Prices are certainly less convoluted than macroeconomic data. I think your question speaks to the ability to accurately time the market. Calling a bottom can be very lucrative, but it is very difficult. I prefer to look at economic data in metals or minerals usage to understand when a cycle has turned. It’s possible to bottom and stay there a long time. V-shaped recoveries are preferred, but rare. The quote attributed to John Maynard Keynes comes to mind: “Markets can remain irrational longer than you can remain solvent.” So this implies the need for patience and courage in your investing discipline today.

One of the most beneficial indicators I use is statements from end users of given commodities and participants along the entire supply chain. As an example, I pay particular attention to statements made by management from Rockwood Holdings Inc. (ROC:NYSE), the largest lithium compound producer in the world. Or I look at a company like GrafTech International Ltd. (GTI:NYSE) or SGL Group (SGL:XETRA) to gauge any imbalances in supply and demand for graphite. Right now, for most industrial metals, I just haven’t seen enough evidence of a turn to convince me that a new metals cycle has begun. With earnings season in full swing, I’m anxious to hear what a number of CEOs across different commodities are seeing in their respective markets.

Despite the underperformance of graphite shares in 2013, the long-term value proposition is still intact. That said, there likely won’t be a need for more than a couple of new deposits to integrate into global supply chains, so speed is of the essence for graphite companies.
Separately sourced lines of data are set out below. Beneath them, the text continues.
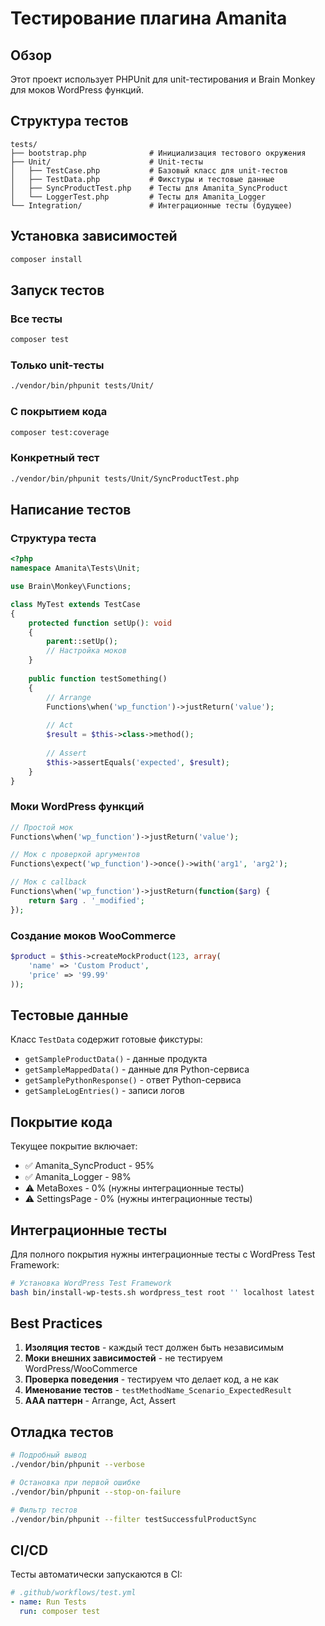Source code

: # Тестирование плагина Amanita

## Обзор

Этот проект использует PHPUnit для unit-тестирования и Brain Monkey для моков WordPress функций.

## Структура тестов

```
tests/
├── bootstrap.php              # Инициализация тестового окружения
├── Unit/                      # Unit-тесты
│   ├── TestCase.php           # Базовый класс для unit-тестов
│   ├── TestData.php           # Фикстуры и тестовые данные
│   ├── SyncProductTest.php    # Тесты для Amanita_SyncProduct
│   └── LoggerTest.php         # Тесты для Amanita_Logger
└── Integration/               # Интеграционные тесты (будущее)
```

## Установка зависимостей

```bash
composer install
```

## Запуск тестов

### Все тесты
```bash
composer test
```

### Только unit-тесты
```bash
./vendor/bin/phpunit tests/Unit/
```

### С покрытием кода
```bash
composer test:coverage
```

### Конкретный тест
```bash
./vendor/bin/phpunit tests/Unit/SyncProductTest.php
```

## Написание тестов

### Структура теста

```php
<?php
namespace Amanita\Tests\Unit;

use Brain\Monkey\Functions;

class MyTest extends TestCase
{
    protected function setUp(): void
    {
        parent::setUp();
        // Настройка моков
    }
    
    public function testSomething()
    {
        // Arrange
        Functions\when('wp_function')->justReturn('value');
        
        // Act
        $result = $this->class->method();
        
        // Assert
        $this->assertEquals('expected', $result);
    }
}
```

### Моки WordPress функций

```php
// Простой мок
Functions\when('wp_function')->justReturn('value');

// Мок с проверкой аргументов
Functions\expect('wp_function')->once()->with('arg1', 'arg2');

// Мок с callback
Functions\when('wp_function')->justReturn(function($arg) {
    return $arg . '_modified';
});
```

### Создание моков WooCommerce

```php
$product = $this->createMockProduct(123, array(
    'name' => 'Custom Product',
    'price' => '99.99'
));
```

## Тестовые данные

Класс `TestData` содержит готовые фикстуры:

- `getSampleProductData()` - данные продукта
- `getSampleMappedData()` - данные для Python-сервиса
- `getSamplePythonResponse()` - ответ Python-сервиса
- `getSampleLogEntries()` - записи логов

## Покрытие кода

Текущее покрытие включает:

- ✅ Amanita_SyncProduct - 95%
- ✅ Amanita_Logger - 98%
- ⚠️ MetaBoxes - 0% (нужны интеграционные тесты)
- ⚠️ SettingsPage - 0% (нужны интеграционные тесты)

## Интеграционные тесты

Для полного покрытия нужны интеграционные тесты с WordPress Test Framework:

```bash
# Установка WordPress Test Framework
bash bin/install-wp-tests.sh wordpress_test root '' localhost latest
```

## Best Practices

1. **Изоляция тестов** - каждый тест должен быть независимым
2. **Моки внешних зависимостей** - не тестируем WordPress/WooCommerce
3. **Проверка поведения** - тестируем что делает код, а не как
4. **Именование тестов** - `testMethodName_Scenario_ExpectedResult`
5. **AAA паттерн** - Arrange, Act, Assert

## Отладка тестов

```bash
# Подробный вывод
./vendor/bin/phpunit --verbose

# Остановка при первой ошибке
./vendor/bin/phpunit --stop-on-failure

# Фильтр тестов
./vendor/bin/phpunit --filter testSuccessfulProductSync
```

## CI/CD

Тесты автоматически запускаются в CI:

```yaml
# .github/workflows/test.yml
- name: Run Tests
  run: composer test
``` 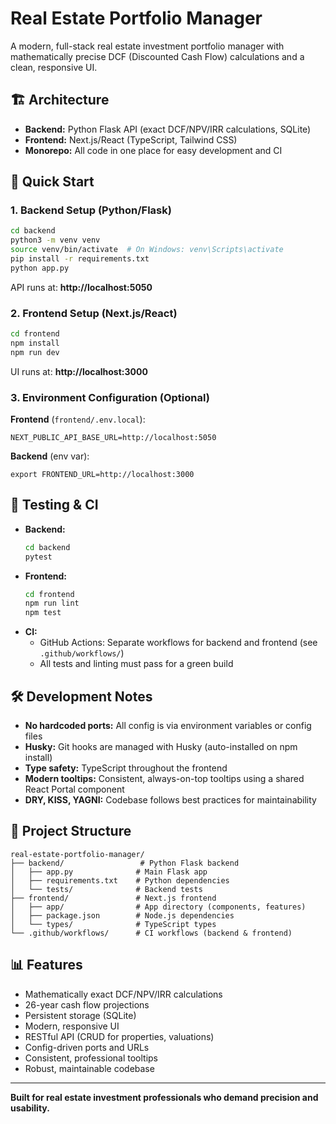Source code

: # Real Estate Portfolio Manager

A modern, full-stack real estate investment portfolio manager with mathematically precise DCF (Discounted Cash Flow) calculations and a clean, responsive UI.

## 🏗️ Architecture

- **Backend:** Python Flask API (exact DCF/NPV/IRR calculations, SQLite)
- **Frontend:** Next.js/React (TypeScript, Tailwind CSS)
- **Monorepo:** All code in one place for easy development and CI

## 🚀 Quick Start

### 1. Backend Setup (Python/Flask)
```bash
cd backend
python3 -m venv venv
source venv/bin/activate  # On Windows: venv\Scripts\activate
pip install -r requirements.txt
python app.py
```
API runs at: **http://localhost:5050**

### 2. Frontend Setup (Next.js/React)
```bash
cd frontend
npm install
npm run dev
```
UI runs at: **http://localhost:3000**

### 3. Environment Configuration (Optional)

**Frontend** (`frontend/.env.local`):
```
NEXT_PUBLIC_API_BASE_URL=http://localhost:5050
```
**Backend** (env var):
```
export FRONTEND_URL=http://localhost:3000
```

## 🧪 Testing & CI

- **Backend:**
  ```bash
  cd backend
  pytest
  ```
- **Frontend:**
  ```bash
  cd frontend
  npm run lint
  npm test
  ```
- **CI:**
  - GitHub Actions: Separate workflows for backend and frontend (see `.github/workflows/`)
  - All tests and linting must pass for a green build

## 🛠️ Development Notes
- **No hardcoded ports:** All config is via environment variables or config files
- **Husky:** Git hooks are managed with Husky (auto-installed on npm install)
- **Type safety:** TypeScript throughout the frontend
- **Modern tooltips:** Consistent, always-on-top tooltips using a shared React Portal component
- **DRY, KISS, YAGNI:** Codebase follows best practices for maintainability

## 📁 Project Structure
```
real-estate-portfolio-manager/
├── backend/                 # Python Flask backend
│   ├── app.py              # Main Flask app
│   ├── requirements.txt    # Python dependencies
│   └── tests/              # Backend tests
├── frontend/               # Next.js frontend
│   ├── app/                # App directory (components, features)
│   ├── package.json        # Node.js dependencies
│   └── types/              # TypeScript types
└── .github/workflows/      # CI workflows (backend & frontend)
```

## 📊 Features
- Mathematically exact DCF/NPV/IRR calculations
- 26-year cash flow projections
- Persistent storage (SQLite)
- Modern, responsive UI
- RESTful API (CRUD for properties, valuations)
- Config-driven ports and URLs
- Consistent, professional tooltips
- Robust, maintainable codebase

---
**Built for real estate investment professionals who demand precision and usability.**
GrafTech released its Q2/13 earnings this morning and discussed a very challenging environment dominated by declining steel production and overcapacity in the graphite electrode business. Pricing power is a problem and this presents a stern near-term challenge for graphite juniors.

As investors, you can either invest in early-stage companies with lots of question marks that may make discoveries and dramatically increase their share prices, or you can exert patience and invest in more sustainable stories with proven management, advanced studies on their deposits and clarity around capital expenditures. Both methodologies have their pros and cons.

We know a great deal about Northern Graphite Corporation (NGC:TSX.V; NGPHF:OTCQX) and its Bisset Creek deposit. While the company awaits approval of its mining lease, we can also anticipate an updated bankable feasibility study to enhance the overall economics. A new resource model and mine plan will be included as well.